AutoAI experiment¶
AutoAI¶
- class ibm_watsonx_ai.experiment.autoai.autoai.AutoAI(credentials=None, project_id=None, space_id=None, verify=None, **kwargs)[source]¶
Bases:
BaseExperiment
AutoAI class for automizing pipeline model optimization.
- Parameters:
credentials (dict) – credentials to instance
project_id (str, optional) – ID of the Watson Studio project
space_id (str, optional) – ID of the Watson Studio Space
verify (bool or str, optional) –
You can pass one of the following as verify:
the path to a CA_BUNDLE file
the path of directory with certificates of trusted CAs
True - takes the default path to the truststore
False - makes no verification
Example:
from ibm_watsonx_ai.experiment import AutoAI experiment = AutoAI( credentials={ "apikey": "...", "iam_apikey_description": "...", "iam_apikey_name": "...", "iam_role_crn": "...", "iam_serviceid_crn": "...", "instance_id": "...", "url": "https://us-south.ml.cloud.ibm.com" }, project_id="...", space_id="...")

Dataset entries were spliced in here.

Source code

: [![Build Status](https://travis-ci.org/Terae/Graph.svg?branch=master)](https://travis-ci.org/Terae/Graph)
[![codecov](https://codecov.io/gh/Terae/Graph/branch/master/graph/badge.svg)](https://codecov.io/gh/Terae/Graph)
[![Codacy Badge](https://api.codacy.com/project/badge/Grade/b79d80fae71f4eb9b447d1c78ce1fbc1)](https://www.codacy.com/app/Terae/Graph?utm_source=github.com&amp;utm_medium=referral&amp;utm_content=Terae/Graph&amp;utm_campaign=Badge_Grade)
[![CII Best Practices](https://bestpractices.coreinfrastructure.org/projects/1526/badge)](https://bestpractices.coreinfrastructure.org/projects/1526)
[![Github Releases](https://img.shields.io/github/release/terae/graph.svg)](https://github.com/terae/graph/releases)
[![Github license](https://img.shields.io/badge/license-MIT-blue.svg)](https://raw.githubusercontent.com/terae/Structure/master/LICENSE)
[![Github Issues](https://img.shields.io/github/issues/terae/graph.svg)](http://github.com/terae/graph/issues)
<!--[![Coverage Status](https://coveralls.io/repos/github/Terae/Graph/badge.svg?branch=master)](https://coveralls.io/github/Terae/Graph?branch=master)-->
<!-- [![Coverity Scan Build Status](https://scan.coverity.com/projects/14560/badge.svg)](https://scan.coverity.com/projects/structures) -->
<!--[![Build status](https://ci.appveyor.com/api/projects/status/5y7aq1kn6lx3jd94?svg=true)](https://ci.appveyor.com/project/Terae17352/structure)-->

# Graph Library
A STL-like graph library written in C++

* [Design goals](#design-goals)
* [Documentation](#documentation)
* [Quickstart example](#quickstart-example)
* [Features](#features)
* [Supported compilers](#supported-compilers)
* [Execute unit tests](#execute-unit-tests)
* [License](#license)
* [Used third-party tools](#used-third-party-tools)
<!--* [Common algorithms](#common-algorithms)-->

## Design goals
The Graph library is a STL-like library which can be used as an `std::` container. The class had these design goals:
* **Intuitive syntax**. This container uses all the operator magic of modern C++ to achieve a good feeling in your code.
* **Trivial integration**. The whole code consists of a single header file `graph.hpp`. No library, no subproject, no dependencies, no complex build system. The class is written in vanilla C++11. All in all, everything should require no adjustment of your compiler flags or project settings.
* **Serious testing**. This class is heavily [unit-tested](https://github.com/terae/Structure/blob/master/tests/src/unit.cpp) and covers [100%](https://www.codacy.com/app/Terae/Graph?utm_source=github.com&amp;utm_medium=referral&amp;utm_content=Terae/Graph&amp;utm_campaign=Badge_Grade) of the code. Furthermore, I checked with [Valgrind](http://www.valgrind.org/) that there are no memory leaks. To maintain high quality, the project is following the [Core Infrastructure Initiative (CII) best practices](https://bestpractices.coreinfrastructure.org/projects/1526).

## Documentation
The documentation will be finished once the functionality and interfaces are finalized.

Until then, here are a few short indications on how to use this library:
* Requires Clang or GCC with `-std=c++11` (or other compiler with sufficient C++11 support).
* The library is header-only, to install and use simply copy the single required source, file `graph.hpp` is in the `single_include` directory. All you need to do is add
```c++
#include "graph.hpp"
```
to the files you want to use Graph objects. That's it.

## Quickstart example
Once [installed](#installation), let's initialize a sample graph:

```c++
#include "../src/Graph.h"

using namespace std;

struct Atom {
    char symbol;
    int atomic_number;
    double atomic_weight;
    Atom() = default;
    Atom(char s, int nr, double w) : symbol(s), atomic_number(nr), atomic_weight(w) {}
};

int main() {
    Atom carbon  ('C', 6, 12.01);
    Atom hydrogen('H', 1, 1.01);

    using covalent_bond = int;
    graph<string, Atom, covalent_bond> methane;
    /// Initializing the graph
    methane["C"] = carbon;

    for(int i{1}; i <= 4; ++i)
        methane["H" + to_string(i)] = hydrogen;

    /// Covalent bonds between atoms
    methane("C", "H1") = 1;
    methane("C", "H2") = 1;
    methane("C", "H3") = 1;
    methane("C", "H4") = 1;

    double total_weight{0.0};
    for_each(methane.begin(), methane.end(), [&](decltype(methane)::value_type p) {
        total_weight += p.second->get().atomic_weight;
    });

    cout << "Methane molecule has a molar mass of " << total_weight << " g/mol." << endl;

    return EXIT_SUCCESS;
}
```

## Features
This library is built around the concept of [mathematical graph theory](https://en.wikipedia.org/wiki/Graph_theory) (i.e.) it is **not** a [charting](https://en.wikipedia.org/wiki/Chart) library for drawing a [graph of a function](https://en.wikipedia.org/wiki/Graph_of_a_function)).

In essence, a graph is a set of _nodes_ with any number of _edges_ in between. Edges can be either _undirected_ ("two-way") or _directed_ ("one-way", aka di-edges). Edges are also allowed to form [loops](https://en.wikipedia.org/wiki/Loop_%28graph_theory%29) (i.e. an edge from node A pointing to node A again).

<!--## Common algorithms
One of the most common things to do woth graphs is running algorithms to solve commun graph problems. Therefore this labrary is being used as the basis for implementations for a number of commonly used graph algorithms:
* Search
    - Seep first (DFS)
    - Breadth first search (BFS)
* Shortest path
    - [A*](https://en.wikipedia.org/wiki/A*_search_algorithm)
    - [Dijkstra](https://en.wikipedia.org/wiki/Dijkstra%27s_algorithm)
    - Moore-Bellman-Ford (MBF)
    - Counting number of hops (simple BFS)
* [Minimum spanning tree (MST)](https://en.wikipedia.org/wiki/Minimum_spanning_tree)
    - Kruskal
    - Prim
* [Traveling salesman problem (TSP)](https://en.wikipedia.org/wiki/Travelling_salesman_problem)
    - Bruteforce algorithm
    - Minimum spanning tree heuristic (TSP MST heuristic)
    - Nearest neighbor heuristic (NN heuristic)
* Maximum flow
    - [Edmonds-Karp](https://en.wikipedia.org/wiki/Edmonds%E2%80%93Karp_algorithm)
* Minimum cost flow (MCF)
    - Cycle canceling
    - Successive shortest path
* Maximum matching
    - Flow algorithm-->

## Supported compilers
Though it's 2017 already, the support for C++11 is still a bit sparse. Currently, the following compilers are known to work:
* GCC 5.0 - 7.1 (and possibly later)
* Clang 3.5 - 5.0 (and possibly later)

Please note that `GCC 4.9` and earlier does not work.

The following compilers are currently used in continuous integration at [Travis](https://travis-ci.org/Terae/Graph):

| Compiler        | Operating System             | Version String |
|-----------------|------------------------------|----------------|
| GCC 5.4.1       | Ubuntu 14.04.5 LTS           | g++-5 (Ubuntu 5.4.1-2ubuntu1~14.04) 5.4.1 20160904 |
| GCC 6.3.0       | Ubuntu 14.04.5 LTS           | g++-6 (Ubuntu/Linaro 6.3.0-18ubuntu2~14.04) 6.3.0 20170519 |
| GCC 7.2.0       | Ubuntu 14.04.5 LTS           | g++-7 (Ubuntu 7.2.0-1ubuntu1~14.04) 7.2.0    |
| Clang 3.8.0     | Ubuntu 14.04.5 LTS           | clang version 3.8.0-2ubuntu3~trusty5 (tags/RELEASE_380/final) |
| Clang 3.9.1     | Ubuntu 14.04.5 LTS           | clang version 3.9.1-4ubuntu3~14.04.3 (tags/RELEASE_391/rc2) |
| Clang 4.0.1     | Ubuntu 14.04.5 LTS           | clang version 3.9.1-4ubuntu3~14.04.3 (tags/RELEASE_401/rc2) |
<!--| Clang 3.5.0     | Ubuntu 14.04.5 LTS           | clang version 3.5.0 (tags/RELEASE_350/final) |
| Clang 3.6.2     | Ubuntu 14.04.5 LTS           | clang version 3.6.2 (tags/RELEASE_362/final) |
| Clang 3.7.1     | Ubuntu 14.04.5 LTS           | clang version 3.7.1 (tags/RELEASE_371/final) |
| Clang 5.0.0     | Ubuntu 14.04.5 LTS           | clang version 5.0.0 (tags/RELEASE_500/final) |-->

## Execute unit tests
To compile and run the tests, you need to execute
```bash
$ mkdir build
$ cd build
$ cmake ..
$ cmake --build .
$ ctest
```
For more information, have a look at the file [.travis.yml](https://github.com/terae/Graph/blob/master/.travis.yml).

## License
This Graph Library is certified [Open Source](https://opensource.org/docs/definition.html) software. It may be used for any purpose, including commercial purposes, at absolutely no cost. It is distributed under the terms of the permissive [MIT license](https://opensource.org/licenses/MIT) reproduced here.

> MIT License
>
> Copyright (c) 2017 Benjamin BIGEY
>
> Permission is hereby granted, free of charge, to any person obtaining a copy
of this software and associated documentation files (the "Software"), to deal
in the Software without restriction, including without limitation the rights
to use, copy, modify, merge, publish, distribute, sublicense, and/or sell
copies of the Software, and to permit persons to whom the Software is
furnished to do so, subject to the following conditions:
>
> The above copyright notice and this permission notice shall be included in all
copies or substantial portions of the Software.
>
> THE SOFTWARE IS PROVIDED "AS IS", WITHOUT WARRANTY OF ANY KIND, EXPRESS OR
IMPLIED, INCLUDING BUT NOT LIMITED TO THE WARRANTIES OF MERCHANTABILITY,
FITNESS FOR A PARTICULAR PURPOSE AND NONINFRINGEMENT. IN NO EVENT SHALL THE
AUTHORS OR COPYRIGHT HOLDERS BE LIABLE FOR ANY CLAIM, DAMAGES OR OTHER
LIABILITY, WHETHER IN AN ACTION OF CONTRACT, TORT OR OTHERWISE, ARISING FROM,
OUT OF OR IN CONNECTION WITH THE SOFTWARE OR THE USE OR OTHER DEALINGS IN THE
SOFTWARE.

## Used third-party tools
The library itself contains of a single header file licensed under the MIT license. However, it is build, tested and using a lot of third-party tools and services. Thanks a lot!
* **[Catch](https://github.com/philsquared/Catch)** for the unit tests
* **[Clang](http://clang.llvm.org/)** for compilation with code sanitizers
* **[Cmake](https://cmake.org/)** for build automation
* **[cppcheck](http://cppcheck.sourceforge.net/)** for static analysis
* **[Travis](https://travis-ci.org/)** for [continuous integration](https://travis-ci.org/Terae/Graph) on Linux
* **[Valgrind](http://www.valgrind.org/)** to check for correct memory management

- class ClassificationAlgorithms(value)¶
Bases:
Enum
Classification algorithms that AutoAI can use for IBM Cloud.
- DT = 'DecisionTreeClassifier'¶
- EX_TREES = 'ExtraTreesClassifier'¶
- GB = 'GradientBoostingClassifier'¶
- LGBM = 'LGBMClassifier'¶
- LR = 'LogisticRegression'¶
- RF = 'RandomForestClassifier'¶
- SnapBM = 'SnapBoostingMachineClassifier'¶
- SnapDT = 'SnapDecisionTreeClassifier'¶
- SnapLR = 'SnapLogisticRegression'¶
- SnapRF = 'SnapRandomForestClassifier'¶
- SnapSVM = 'SnapSVMClassifier'¶
- XGB = 'XGBClassifier'¶
- class DataConnectionTypes¶
Bases:
object
Supported types of DataConnection.
- CA = 'connection_asset'¶
- CN = 'container'¶
- DS = 'data_asset'¶
- FS = 'fs'¶
- S3 = 's3'¶
- class ForecastingAlgorithms(value)¶
Bases:
Enum
Forecasting algorithms that AutoAI can use for IBM watsonx.ai software with IBM Cloud Pak® for Data.
- ARIMA = 'ARIMA'¶
- BATS = 'BATS'¶
- ENSEMBLER = 'Ensembler'¶
- HW = 'HoltWinters'¶
- LR = 'LinearRegression'¶
- RF = 'RandomForest'¶
- SVM = 'SVM'¶
- class Metrics¶
Bases:
object
Supported types of classification and regression metrics in AutoAI.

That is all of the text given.